JWE Rocket Breeding Project – Fighting Food Waste with Fridgelife
7th November 2017
When we started our rocket breeding project I was warned by my fellow director (aka The Husband) that these things take time. And patience. A whole lot of patience. This is not a quality I am generally known for. We started working on our new rocket variety back in early 2013 and now, as we approach the end of 2017, we seem to be getting somewhere near actual commercial volumes appearing (and by near, I mean about 8 months away, so you can see the issue if patience is not your forte).Varietal developments are forever bandied around as the solution to many of the woes and problems discussed in the fresh produce industry. New varieties! New characteristics! It seems so easy to say. Invent me a new rocket variety! The reality is a daunting mountain of a project. We started by being very hands on. We closed off a multi span poly tunnelled house, sent some bees in and then threshed by hand. That mountain was Everest and we were wearing summer dresses to climb it.
Enlisting one of Italy’s top babyleaf seed houses as our partner and gratefully welcoming back our Italian Operations Manager from maternity leave we switched tack, regrouped and continued.
A first cut rocket leaf that was robust in shelf life, colour, leaf thickness and also carried the characteristic zig zag leaf shape of recut rocket has always been the aim. The UK commercial preference for recut rocket creates a real rotational challenge for Italian rocket producers who are left with a surplus of first cut rocket to move onto the Italian domestic market. Moving the whole amount is a real challenge and this is a point in the chain where large amounts of unnecessary food waste at farm is created.
You cannot cheat your way to recut rocket either (we’ve tried!). Unless the first cut rocket is grown to full size and harvested the next rocket crop will not present the ideal recut varieties.
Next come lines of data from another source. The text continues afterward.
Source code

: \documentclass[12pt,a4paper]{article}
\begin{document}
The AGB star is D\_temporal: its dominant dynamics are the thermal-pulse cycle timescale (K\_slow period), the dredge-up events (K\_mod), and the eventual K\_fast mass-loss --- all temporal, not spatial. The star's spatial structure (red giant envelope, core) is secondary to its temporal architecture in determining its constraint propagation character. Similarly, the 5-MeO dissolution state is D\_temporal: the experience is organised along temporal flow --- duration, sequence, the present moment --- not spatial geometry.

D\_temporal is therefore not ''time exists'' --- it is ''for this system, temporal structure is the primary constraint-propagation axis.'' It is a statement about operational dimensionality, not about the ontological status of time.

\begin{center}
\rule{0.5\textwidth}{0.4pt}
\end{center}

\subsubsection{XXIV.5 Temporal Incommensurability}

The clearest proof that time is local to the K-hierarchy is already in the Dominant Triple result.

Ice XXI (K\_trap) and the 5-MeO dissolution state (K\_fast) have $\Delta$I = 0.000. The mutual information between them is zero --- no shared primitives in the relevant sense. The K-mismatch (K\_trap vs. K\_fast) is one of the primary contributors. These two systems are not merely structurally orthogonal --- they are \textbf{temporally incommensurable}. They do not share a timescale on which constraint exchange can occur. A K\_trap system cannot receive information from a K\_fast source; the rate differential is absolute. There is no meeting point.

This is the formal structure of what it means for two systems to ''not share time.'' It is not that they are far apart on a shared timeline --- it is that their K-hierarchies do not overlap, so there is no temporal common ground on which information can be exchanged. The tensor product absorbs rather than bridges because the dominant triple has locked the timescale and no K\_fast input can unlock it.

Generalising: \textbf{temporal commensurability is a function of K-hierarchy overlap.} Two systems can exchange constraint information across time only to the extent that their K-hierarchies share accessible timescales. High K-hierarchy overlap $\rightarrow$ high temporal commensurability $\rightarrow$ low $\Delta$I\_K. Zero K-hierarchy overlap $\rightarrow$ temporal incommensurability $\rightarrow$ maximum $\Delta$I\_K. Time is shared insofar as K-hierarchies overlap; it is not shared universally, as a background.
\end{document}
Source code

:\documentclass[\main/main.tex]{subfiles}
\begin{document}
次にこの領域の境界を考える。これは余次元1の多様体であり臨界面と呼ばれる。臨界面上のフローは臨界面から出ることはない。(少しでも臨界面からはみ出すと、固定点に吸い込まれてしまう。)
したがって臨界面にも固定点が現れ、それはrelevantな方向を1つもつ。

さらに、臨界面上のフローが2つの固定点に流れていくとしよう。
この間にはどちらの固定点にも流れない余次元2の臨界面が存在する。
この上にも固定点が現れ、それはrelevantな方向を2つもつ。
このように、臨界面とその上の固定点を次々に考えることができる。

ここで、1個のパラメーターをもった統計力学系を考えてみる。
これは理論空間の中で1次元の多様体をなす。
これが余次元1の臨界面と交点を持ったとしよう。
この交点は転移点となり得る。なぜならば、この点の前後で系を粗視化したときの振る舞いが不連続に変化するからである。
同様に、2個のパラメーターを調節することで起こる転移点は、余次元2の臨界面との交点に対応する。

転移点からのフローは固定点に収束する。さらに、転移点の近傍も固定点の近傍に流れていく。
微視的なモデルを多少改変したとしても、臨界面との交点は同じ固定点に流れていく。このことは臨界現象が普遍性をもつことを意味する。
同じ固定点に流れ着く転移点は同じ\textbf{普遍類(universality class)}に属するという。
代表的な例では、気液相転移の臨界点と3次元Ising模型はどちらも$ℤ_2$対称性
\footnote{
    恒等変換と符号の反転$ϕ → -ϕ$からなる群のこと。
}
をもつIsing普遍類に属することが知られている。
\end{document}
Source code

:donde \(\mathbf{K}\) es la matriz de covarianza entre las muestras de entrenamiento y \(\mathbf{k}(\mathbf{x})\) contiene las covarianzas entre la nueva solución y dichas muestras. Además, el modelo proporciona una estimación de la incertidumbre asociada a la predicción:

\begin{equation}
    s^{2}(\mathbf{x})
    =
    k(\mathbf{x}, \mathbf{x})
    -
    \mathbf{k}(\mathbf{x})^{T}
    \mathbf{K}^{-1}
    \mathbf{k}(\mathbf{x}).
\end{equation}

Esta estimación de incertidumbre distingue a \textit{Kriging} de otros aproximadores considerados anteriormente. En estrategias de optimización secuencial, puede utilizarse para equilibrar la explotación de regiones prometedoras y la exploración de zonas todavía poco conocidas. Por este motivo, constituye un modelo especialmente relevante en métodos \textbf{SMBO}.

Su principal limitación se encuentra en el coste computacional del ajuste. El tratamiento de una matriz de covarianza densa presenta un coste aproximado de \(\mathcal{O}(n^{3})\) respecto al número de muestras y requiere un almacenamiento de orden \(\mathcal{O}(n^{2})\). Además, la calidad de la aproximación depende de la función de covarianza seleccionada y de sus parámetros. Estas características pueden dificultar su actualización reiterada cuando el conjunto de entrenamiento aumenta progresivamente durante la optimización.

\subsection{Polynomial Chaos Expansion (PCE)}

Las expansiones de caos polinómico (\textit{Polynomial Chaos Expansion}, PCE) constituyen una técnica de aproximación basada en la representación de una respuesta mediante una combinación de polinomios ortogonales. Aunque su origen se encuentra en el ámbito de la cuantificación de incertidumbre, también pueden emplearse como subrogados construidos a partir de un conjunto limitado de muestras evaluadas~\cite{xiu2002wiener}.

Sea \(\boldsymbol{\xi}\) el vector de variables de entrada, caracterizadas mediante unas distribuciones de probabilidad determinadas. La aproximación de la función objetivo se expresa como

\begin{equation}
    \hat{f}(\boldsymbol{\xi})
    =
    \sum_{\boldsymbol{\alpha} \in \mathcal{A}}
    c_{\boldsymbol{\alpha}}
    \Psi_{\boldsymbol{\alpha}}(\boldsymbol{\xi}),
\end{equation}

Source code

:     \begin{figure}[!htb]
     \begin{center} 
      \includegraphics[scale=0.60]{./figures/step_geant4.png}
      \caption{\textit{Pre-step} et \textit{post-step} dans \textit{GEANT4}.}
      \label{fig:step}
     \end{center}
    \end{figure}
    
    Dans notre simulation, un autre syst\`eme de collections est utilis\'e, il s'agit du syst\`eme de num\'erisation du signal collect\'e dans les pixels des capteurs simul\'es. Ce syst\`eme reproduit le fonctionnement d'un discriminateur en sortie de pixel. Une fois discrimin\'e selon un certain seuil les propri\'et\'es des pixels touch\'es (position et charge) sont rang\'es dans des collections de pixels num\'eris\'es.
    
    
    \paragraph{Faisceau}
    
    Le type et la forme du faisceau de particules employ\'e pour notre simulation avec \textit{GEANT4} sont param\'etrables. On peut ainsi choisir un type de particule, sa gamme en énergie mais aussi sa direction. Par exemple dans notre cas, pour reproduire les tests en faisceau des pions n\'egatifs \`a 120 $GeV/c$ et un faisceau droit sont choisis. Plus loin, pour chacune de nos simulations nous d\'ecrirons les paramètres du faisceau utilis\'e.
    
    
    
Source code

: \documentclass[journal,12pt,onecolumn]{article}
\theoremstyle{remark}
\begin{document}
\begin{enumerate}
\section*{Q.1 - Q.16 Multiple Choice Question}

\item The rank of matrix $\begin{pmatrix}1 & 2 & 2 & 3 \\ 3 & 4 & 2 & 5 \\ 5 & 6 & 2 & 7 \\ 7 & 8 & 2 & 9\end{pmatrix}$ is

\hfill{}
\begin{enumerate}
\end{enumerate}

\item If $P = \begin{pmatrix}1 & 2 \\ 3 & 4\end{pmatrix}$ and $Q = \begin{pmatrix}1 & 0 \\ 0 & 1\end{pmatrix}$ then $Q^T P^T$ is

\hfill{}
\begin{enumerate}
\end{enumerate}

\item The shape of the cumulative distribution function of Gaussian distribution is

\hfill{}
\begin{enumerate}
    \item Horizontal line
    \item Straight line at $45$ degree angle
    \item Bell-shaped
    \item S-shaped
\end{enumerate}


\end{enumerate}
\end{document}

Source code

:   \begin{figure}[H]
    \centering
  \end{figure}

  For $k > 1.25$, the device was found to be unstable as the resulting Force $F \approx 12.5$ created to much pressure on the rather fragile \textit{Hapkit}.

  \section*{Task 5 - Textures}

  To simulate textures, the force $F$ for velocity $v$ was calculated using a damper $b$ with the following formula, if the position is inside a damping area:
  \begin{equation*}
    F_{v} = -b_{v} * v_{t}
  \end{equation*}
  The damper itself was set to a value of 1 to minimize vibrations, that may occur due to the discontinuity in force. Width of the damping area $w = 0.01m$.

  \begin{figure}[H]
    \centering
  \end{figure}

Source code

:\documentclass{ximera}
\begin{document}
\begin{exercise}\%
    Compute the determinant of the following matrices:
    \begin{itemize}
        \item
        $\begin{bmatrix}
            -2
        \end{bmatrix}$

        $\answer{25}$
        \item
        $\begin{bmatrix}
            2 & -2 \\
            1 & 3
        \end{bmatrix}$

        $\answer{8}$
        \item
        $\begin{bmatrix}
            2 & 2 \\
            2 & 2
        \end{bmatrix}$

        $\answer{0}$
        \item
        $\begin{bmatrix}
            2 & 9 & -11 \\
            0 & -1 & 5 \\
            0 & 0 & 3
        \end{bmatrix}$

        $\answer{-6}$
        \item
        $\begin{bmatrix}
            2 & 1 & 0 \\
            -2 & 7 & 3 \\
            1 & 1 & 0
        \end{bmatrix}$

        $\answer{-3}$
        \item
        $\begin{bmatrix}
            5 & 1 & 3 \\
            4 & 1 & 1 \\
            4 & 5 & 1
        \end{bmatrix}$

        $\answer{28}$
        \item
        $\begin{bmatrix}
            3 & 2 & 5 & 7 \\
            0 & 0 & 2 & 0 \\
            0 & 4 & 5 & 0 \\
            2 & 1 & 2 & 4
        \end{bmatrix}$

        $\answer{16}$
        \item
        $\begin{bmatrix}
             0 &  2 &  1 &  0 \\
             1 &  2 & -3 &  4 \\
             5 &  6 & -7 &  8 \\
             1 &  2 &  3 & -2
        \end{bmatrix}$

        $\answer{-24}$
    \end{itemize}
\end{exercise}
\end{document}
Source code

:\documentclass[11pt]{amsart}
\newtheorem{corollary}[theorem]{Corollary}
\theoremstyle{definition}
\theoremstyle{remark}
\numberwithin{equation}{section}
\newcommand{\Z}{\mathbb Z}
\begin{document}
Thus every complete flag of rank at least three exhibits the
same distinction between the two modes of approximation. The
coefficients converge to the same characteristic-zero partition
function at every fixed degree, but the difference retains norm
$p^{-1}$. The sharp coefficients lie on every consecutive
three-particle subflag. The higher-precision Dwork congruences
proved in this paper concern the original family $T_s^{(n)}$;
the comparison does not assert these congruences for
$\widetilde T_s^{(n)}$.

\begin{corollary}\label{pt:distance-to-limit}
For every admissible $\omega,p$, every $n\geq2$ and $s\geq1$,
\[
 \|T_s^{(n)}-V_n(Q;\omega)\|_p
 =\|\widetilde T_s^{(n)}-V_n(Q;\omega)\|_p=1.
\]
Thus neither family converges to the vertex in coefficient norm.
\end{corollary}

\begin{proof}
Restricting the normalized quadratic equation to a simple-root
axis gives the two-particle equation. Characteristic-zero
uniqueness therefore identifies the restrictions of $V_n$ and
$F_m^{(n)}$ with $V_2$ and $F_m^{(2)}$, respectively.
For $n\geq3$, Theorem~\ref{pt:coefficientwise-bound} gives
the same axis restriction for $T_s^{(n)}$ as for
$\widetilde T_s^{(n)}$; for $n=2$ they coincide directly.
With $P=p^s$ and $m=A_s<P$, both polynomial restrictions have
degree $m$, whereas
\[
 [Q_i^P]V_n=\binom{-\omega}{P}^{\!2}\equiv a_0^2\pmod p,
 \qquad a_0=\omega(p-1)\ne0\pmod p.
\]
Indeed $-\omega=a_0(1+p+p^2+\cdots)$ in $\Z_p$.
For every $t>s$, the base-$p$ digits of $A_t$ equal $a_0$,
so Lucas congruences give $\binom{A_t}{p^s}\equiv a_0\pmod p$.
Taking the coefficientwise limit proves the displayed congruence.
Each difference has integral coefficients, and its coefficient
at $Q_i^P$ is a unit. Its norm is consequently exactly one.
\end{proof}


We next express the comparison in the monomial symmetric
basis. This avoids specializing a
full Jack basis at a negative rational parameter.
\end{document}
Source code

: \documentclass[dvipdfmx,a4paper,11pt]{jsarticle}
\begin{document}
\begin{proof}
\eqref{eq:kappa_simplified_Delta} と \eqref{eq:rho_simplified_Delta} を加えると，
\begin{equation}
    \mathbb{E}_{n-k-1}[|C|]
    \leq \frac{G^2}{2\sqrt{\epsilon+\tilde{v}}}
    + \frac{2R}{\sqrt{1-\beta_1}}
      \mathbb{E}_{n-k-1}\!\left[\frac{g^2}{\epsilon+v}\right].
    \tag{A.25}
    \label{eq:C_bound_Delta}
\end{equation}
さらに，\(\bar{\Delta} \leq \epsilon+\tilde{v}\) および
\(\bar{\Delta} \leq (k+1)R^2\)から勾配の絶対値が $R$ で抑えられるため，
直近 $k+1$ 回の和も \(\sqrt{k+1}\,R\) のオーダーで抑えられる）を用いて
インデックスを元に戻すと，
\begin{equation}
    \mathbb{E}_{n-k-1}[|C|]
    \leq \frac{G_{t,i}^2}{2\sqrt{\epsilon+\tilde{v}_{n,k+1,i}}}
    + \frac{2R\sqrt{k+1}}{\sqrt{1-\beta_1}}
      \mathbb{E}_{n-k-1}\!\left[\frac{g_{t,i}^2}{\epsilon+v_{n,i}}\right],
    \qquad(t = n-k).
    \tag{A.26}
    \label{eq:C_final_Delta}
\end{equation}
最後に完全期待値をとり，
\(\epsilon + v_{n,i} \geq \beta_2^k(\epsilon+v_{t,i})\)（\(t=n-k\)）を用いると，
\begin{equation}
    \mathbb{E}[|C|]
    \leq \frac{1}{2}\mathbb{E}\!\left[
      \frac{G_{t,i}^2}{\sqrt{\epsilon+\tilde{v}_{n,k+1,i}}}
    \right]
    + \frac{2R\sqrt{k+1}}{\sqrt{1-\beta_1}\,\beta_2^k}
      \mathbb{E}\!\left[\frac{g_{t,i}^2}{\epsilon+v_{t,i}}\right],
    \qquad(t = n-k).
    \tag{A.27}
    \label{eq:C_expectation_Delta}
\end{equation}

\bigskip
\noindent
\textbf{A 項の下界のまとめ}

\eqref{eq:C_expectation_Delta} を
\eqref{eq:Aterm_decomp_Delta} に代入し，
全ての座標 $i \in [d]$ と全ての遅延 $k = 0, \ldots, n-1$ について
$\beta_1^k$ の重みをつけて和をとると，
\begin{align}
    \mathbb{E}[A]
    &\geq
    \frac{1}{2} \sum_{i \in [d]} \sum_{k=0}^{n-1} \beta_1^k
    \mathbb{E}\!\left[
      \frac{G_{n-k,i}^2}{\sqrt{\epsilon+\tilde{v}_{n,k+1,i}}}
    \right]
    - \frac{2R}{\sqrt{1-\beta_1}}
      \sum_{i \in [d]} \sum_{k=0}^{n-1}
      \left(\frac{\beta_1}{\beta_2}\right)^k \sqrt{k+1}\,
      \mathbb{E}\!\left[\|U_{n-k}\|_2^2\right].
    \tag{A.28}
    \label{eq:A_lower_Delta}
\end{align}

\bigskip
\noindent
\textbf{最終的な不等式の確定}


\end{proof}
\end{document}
Using research done by Southampton University on cell walls in babyleaf cut salad we used conductivity as our main filter for shelf life and robustness. This focus was followed by trialling only on our farms where the rocket variety was destined to be used which added a filter for the particular type of soil there and the need for fusarium resistance.
Due to the dramatic changes in the growing conditions over the year in Italy we need two varieties so currently the trials and assessments seem endless. We are halfway there with our summer variety to be available at the end of summer 2018 and in the JWE offices there are fierce arguments over the winter trials. Everyone is standing firm behind their preferred favourite and their reason for their preference. Taste? Shape? Homogeneity? Shelf life? Which one is the most important factor?
We are passionate about babyleaf salad and want to supply only the freshest and tastiest product. We are also passionate about food waste. We want to eliminate critical points in the chain where product is grown simply to be chucked and we see shelf life extension as the main win for cutting down food waste in the home. Fridge life is our focus, the longer baby leaf can stay fresh in the fridge and the more meals it can be used in over the week the less likely it is that the leaves end up in the bin.